Here is a American Journal of Psychiatry citation paper of Neuro Borrellosis (or neurologic lyme disease, which you say my symptoms were not related, but a "mental condition"
http://ajp.psychiatryonline.org/cgi/content/abstract/151/11/1571
"Lyme disease is a multisystemic illness that can affect the central nervous system (CNS), causing neurologic and psychiatric symptoms. The goal of this article is to familiarize psychiatrists with this spirochetal illness. METHOD: Relevant books, articles, and abstracts from academic conferences were perused, and additional articles were located through computerized searches and reference sections from published articles. RESULTS: Up to 40% of patients with Lyme disease develop neurologic involvement of either the peripheral or central nervous system. Dissemination to the CNS can occur within the first few weeks after skin infection. Like syphilis, Lyme disease may have a latency period of months to years before symptoms of late infection emerge. Early signs include meningitis, encephalitis, cranial neuritis, and radiculoneuropathies. Later, encephalomyelitis and encephalopathy may occur. A broad range of psychiatric reactions have been associated with Lyme disease including paranoia, dementia, schizophrenia, bipolar disorder, panic attacks, major depression, anorexia nervosa, and obsessive-compulsive disorder. Depressive states among patients with late Lyme disease are fairly common, ranging across studies from 26% to 66%. The microbiology of Borrelia burgdorferi sheds light on why Lyme disease can be relapsing and remitting and why it can be refractory to normal immune surveillance and standard antibiotic regimens. CONCLUSIONS: Psychiatrists who work in endemic areas need to include Lyme disease in the differential diagnosis of any atypical psychiatric disorder.
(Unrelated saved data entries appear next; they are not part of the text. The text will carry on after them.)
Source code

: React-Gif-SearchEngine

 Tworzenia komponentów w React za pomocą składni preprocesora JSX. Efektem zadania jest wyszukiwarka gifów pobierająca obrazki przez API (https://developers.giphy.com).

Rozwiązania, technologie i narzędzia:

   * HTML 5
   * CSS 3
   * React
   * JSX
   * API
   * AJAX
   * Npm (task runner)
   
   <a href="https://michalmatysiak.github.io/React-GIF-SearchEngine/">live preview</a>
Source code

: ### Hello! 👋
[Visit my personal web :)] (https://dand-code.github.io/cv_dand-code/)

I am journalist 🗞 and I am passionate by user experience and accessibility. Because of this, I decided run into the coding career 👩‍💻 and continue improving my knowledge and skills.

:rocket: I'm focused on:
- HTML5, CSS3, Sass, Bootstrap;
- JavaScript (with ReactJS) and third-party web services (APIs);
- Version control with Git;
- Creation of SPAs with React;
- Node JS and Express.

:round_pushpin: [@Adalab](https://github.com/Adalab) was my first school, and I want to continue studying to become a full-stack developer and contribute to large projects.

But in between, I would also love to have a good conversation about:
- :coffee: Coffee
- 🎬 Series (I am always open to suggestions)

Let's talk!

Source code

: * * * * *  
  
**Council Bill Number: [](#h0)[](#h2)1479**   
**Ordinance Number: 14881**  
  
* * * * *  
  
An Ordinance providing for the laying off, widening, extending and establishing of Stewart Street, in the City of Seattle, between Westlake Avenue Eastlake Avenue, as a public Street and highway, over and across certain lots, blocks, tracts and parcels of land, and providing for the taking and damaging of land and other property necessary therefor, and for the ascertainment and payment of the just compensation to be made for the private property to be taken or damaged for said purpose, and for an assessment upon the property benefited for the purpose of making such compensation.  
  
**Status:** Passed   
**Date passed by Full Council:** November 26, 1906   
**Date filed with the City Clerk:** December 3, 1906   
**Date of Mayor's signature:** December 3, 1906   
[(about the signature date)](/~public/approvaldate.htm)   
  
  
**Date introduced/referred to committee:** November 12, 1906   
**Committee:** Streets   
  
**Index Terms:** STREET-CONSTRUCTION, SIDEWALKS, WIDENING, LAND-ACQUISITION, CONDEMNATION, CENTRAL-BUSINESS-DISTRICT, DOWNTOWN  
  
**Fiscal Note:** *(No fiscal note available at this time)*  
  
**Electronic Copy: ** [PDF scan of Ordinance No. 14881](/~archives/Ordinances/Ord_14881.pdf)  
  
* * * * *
Further research is needed to identify better laboratory tests and to determine the appropriate manner (intravenous or oral) and length (weeks or months) of treatment among patients with neuropsychiatric involvement. "
Funny that you said that I "expressed symptoms of rage,decreased concentration,and OCD tendencies which would be charachteristic of a mental nervous condition and not charachteristic of Lyme Disease" All the above states quite differently.